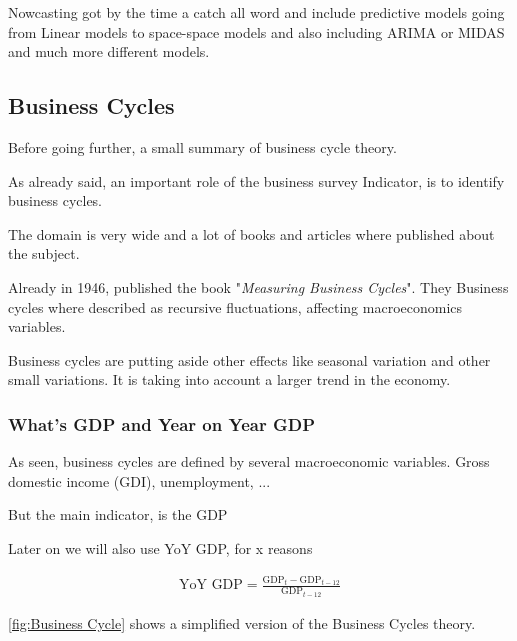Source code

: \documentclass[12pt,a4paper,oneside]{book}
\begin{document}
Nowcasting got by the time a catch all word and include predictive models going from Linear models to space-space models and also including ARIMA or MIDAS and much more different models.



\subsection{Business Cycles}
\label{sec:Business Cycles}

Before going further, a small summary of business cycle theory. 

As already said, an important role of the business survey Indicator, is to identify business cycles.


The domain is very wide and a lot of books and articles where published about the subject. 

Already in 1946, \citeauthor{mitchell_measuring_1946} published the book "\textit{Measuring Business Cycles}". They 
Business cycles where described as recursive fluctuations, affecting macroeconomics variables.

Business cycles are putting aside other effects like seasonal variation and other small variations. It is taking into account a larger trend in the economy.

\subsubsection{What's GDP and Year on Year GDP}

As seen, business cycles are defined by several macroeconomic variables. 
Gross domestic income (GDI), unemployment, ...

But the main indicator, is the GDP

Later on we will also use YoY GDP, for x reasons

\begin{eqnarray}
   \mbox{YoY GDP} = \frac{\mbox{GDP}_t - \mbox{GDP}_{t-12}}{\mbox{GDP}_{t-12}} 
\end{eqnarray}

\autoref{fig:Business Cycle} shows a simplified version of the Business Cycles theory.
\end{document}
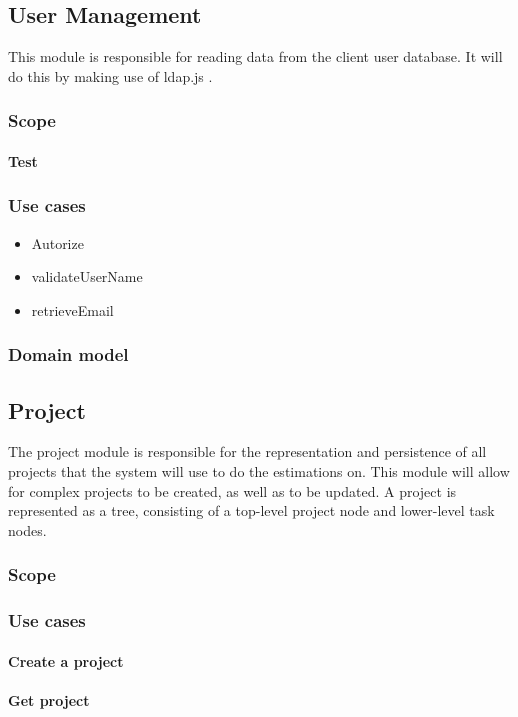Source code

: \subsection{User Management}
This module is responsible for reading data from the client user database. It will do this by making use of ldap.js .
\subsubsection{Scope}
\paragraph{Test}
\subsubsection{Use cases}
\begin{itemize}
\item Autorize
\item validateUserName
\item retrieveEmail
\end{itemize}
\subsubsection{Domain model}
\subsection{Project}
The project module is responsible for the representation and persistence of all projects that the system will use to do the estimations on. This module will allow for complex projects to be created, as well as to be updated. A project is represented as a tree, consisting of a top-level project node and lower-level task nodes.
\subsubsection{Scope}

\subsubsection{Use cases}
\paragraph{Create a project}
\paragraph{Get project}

□ □ □

• **Required action**
The required answer is the exact run of lines above starting at the line with "As already said, an" and ending at the line with "published the book", with both ends present.

• **Your response**
As already said, an important role of the business survey Indicator, is to identify business cycles.


The domain is very wide and a lot of books and articles where published about the subject. 

Already in 1946, \citeauthor{mitchell_measuring_1946} published the book "\textit{Measuring Business Cycles}". They 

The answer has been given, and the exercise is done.